→ Excerpted records

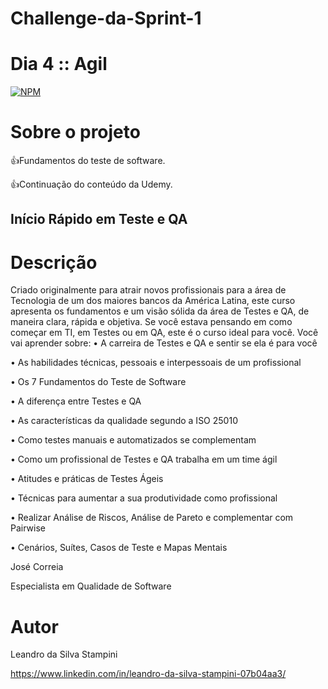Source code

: # Challenge-da-Sprint-1
# Dia 4 :: Agil

[![NPM](https://img.shields.io/npm/l/react)](https://github.com/LeandrodaSilvaStampini/Challenge-da-Sprint-1/blob/main/LICENSE)
# Sobre o projeto
👍Fundamentos do teste de software.

👍Continuação do conteúdo da Udemy.



## Início Rápido em Teste e QA

# Descrição

Criado originalmente para atrair novos profissionais para a área de Tecnologia de um dos maiores bancos da América Latina, este curso apresenta os fundamentos e um visão sólida da área de Testes e QA, de maneira clara, rápida e objetiva.
Se você estava pensando em como começar em TI, em Testes ou em QA, este é o curso ideal para você.
Você vai aprender sobre:
•	A carreira de Testes e QA e sentir se ela é para você

•	As habilidades técnicas, pessoais e interpessoais de um profissional

•	Os 7 Fundamentos do Teste de Software

•	A diferença entre Testes e QA

•	As características da qualidade segundo a ISO 25010

•	Como testes manuais e automatizados se complementam

•	Como um profissional de Testes e QA trabalha em um time ágil

•	Atitudes e práticas de Testes Ágeis

•	Técnicas para aumentar a sua produtividade como profissional

•	Realizar Análise de Riscos, Análise de Pareto e complementar com Pairwise

•	Cenários, Suítes, Casos de Teste e Mapas Mentais

José Correia

Especialista em Qualidade de Software




# Autor

Leandro da Silva Stampini

https://www.linkedin.com/in/leandro-da-silva-stampini-07b04aa3/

→ Work instructions
For the string "para", work out how many lines of the data contain it; answer with the number alone.

→ Answer section
4